Search the records below for the string "https", and report each line that contains it.
(Supplied records Opens)
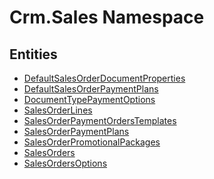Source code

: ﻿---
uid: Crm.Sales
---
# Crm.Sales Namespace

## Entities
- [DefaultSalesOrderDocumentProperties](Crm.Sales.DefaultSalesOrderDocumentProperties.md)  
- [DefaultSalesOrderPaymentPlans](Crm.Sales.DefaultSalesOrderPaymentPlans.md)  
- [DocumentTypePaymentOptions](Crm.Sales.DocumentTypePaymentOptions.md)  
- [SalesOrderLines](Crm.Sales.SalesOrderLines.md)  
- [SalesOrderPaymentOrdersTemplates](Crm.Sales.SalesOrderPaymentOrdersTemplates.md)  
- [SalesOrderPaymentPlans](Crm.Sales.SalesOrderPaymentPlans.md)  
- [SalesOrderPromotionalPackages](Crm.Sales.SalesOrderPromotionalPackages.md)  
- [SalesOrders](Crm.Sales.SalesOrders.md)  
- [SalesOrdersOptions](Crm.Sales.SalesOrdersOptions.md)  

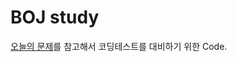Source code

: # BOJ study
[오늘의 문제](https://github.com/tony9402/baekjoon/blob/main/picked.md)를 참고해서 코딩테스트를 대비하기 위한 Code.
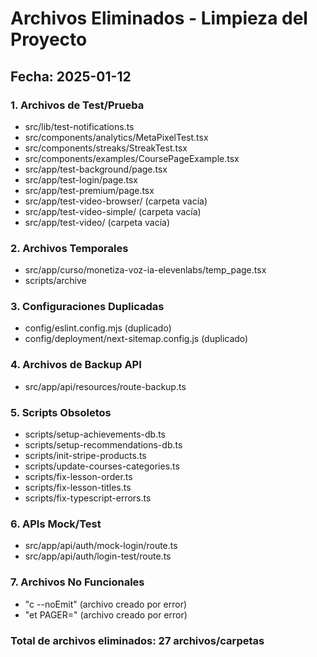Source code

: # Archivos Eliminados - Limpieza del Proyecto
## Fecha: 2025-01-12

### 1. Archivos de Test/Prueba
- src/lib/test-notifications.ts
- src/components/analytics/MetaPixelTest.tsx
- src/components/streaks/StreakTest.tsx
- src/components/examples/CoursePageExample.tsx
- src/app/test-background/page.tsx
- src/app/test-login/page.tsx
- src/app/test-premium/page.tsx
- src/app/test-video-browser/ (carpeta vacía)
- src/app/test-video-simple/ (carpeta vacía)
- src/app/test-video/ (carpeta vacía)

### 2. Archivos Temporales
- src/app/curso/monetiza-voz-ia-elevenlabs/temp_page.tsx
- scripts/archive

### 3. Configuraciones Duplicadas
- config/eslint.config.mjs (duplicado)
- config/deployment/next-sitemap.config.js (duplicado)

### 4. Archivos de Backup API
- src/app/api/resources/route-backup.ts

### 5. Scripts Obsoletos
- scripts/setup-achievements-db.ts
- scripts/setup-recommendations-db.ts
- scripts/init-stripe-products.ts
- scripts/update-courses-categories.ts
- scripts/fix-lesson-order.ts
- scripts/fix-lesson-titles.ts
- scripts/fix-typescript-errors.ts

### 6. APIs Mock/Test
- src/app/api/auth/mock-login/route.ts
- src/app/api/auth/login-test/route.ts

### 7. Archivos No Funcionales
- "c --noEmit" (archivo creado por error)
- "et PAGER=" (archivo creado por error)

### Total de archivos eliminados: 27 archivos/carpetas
(Supplied records Closes)
(Supplied records Opens)
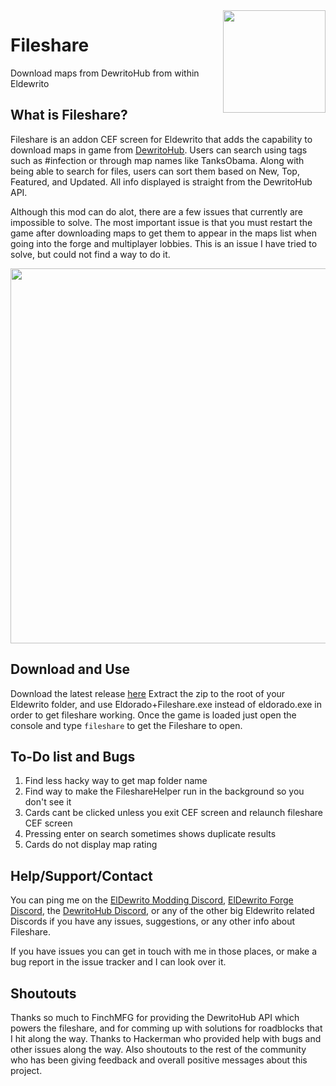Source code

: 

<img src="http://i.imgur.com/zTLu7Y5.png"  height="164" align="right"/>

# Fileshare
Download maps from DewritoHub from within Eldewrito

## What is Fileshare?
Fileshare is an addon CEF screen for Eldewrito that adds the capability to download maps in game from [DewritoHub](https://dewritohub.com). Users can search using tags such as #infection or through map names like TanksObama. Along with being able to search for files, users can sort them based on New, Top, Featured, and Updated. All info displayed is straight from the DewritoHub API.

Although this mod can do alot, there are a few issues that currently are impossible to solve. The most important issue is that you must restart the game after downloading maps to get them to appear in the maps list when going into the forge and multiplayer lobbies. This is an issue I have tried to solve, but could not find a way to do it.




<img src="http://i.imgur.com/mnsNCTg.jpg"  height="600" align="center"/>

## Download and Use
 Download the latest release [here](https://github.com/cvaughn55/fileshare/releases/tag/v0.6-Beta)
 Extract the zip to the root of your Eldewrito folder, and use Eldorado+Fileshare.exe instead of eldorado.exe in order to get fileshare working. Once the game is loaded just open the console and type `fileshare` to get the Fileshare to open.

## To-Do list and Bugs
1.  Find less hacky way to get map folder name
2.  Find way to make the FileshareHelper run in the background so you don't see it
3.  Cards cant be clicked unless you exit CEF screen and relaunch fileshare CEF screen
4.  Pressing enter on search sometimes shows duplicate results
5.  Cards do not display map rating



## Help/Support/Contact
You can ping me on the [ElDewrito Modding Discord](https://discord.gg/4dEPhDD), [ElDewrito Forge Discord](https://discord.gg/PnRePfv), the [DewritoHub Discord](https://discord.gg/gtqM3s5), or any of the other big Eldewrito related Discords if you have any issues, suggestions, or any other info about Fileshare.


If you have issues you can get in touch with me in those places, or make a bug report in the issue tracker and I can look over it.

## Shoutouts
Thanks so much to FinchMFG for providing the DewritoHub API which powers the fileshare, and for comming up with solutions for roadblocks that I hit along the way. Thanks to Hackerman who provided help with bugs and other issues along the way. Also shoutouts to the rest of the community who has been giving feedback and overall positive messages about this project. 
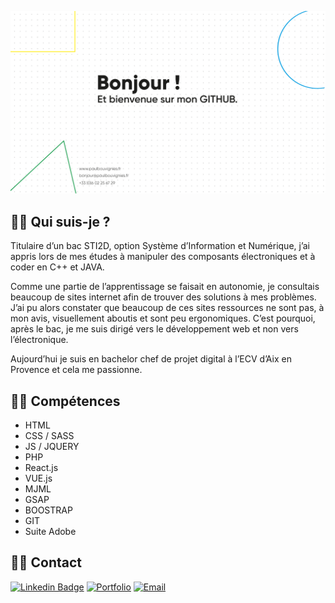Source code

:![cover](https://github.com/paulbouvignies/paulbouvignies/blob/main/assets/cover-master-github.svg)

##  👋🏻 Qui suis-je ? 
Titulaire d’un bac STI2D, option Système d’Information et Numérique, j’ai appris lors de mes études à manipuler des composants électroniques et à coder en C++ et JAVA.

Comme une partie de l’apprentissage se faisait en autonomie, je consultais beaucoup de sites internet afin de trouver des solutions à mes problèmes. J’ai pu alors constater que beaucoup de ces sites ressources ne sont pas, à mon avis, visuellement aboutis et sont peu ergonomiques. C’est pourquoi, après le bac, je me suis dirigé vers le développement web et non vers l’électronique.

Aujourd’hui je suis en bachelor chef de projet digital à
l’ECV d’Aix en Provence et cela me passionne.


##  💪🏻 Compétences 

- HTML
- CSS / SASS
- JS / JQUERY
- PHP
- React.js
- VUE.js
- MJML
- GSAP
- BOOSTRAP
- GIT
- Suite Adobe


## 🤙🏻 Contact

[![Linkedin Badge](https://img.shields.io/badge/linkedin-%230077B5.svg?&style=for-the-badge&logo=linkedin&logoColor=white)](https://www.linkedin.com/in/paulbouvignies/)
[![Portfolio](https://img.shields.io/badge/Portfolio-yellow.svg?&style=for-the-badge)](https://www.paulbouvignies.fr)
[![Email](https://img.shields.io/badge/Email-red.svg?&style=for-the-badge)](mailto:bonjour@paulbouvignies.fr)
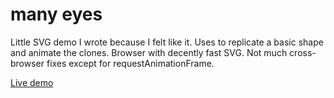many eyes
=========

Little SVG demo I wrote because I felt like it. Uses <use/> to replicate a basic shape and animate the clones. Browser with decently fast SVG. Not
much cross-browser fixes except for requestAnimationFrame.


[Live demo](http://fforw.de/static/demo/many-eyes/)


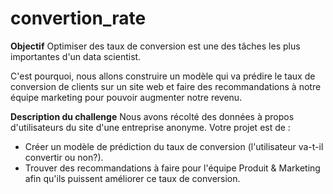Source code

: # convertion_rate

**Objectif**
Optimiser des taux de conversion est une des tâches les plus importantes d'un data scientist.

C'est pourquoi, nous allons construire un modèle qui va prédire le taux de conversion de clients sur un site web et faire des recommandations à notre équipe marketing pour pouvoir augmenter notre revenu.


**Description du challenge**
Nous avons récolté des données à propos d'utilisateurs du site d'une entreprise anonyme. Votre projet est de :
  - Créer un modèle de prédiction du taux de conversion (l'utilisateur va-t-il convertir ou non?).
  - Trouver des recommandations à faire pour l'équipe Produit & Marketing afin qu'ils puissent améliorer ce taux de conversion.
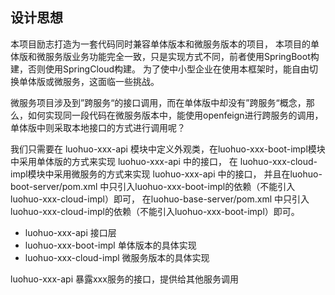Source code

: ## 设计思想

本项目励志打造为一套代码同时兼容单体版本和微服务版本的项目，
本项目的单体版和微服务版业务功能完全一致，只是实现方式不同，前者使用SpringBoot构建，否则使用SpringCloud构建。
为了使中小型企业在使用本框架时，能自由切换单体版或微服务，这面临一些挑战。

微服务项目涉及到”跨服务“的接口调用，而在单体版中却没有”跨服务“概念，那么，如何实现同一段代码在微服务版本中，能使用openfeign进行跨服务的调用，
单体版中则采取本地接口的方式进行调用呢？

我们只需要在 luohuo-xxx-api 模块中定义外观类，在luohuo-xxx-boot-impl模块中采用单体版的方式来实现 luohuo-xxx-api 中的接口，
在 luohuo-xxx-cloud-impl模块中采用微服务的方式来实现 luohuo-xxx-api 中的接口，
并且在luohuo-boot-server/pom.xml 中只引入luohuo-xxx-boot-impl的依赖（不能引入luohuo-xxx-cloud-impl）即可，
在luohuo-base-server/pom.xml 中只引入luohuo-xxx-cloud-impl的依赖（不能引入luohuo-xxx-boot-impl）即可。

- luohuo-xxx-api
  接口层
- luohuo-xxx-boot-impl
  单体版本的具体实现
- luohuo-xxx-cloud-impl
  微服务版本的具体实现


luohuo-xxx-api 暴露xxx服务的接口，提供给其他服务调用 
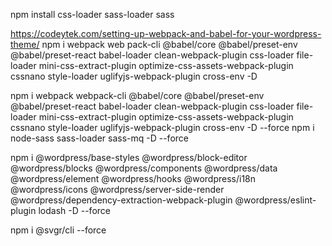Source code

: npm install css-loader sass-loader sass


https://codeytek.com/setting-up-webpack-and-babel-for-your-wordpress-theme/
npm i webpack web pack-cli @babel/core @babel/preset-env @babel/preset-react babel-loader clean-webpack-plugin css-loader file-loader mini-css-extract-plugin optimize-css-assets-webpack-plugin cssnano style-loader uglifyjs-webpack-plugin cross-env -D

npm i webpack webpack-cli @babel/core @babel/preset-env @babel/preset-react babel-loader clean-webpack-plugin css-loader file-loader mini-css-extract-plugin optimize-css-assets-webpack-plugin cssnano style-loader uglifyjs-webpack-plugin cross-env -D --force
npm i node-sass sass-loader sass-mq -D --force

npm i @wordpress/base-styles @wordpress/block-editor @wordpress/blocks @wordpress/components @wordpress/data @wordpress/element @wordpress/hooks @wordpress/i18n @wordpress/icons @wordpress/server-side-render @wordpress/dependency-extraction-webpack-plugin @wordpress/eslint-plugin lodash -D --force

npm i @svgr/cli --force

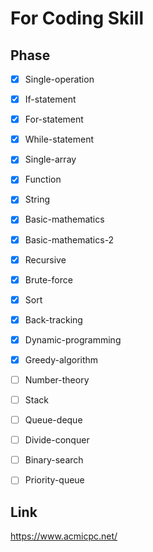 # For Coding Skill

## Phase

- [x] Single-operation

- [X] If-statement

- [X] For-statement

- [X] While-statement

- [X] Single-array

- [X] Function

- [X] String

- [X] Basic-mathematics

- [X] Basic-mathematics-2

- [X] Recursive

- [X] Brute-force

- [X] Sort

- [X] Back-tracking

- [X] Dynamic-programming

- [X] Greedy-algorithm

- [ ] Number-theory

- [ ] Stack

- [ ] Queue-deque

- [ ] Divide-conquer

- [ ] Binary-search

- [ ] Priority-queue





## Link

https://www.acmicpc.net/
(Supplied records Closes)
(Supplied records Opens)
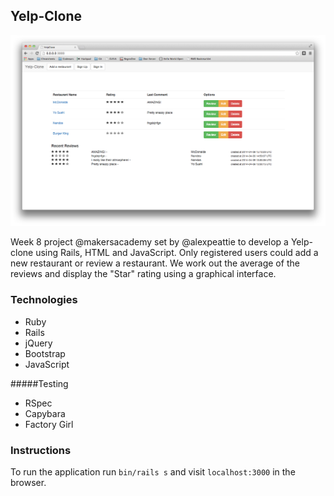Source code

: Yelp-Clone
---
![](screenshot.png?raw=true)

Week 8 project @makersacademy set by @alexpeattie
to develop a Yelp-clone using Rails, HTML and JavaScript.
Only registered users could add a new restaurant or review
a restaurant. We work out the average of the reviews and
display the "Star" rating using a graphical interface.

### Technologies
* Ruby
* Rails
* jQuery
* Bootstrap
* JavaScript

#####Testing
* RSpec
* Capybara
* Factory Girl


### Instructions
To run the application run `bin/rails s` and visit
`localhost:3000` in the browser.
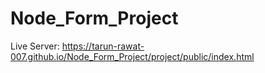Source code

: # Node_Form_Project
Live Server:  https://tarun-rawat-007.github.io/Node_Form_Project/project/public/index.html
(Supplied records Closes)
Expected answer:
[오늘의 문제](https://github.com/tony9402/baekjoon/blob/main/picked.md)를 참고해서 코딩테스트를 대비하기 위한 Code.
Fileshare is an addon CEF screen for Eldewrito that adds the capability to download maps in game from [DewritoHub](https://dewritohub.com). Users can search using tags such as #infection or through map names like TanksObama. Along with being able to search for files, users can sort them based on New, Top, Featured, and Updated. All info displayed is straight from the DewritoHub API.
 Download the latest release [here](https://github.com/cvaughn55/fileshare/releases/tag/v0.6-Beta)
You can ping me on the [ElDewrito Modding Discord](https://discord.gg/4dEPhDD), [ElDewrito Forge Discord](https://discord.gg/PnRePfv), the [DewritoHub Discord](https://discord.gg/gtqM3s5), or any of the other big Eldewrito related Discords if you have any issues, suggestions, or any other info about Fileshare.
:![cover](https://github.com/paulbouvignies/paulbouvignies/blob/main/assets/cover-master-github.svg)
[![Linkedin Badge](https://img.shields.io/badge/linkedin-%230077B5.svg?&style=for-the-badge&logo=linkedin&logoColor=white)](https://www.linkedin.com/in/paulbouvignies/)
[![Portfolio](https://img.shields.io/badge/Portfolio-yellow.svg?&style=for-the-badge)](https://www.paulbouvignies.fr)
[![Email](https://img.shields.io/badge/Email-red.svg?&style=for-the-badge)](mailto:bonjour@paulbouvignies.fr)
https://codeytek.com/setting-up-webpack-and-babel-for-your-wordpress-theme/
https://www.acmicpc.net/
Live Server:  https://tarun-rawat-007.github.io/Node_Form_Project/project/public/index.html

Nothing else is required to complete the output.